Problem to work on:
Where a line of the listing below includes the word "subsection", reproduce that line.

Dataset excerpts:
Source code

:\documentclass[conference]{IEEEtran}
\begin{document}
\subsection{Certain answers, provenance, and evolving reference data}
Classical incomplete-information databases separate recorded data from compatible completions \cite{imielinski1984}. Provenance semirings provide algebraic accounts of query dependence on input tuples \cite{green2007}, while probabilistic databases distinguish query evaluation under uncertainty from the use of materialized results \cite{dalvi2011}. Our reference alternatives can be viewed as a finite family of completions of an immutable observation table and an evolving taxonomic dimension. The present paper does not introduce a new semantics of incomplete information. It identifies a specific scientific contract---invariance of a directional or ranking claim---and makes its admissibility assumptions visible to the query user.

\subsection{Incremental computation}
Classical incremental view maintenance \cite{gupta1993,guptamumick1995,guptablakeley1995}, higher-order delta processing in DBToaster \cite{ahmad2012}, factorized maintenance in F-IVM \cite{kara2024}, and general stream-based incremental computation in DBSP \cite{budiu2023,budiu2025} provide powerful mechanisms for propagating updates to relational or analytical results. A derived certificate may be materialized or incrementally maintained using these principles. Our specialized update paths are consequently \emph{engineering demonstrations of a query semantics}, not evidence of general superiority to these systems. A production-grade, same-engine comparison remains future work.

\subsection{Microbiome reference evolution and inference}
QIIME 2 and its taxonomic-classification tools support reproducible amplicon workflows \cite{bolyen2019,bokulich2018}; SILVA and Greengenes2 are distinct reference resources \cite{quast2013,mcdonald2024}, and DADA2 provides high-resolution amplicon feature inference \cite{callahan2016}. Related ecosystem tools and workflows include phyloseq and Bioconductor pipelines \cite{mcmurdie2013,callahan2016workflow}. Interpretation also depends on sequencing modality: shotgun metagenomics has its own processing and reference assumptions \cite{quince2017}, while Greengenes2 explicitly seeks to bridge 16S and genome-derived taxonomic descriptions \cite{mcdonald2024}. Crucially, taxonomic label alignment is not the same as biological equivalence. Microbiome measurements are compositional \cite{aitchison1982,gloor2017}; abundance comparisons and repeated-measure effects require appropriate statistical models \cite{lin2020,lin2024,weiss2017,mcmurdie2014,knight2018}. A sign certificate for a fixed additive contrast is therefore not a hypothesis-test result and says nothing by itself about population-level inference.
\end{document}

Response to the exercise:
\subsection{Certain answers, provenance, and evolving reference data}
\subsection{Incremental computation}
\subsection{Microbiome reference evolution and inference}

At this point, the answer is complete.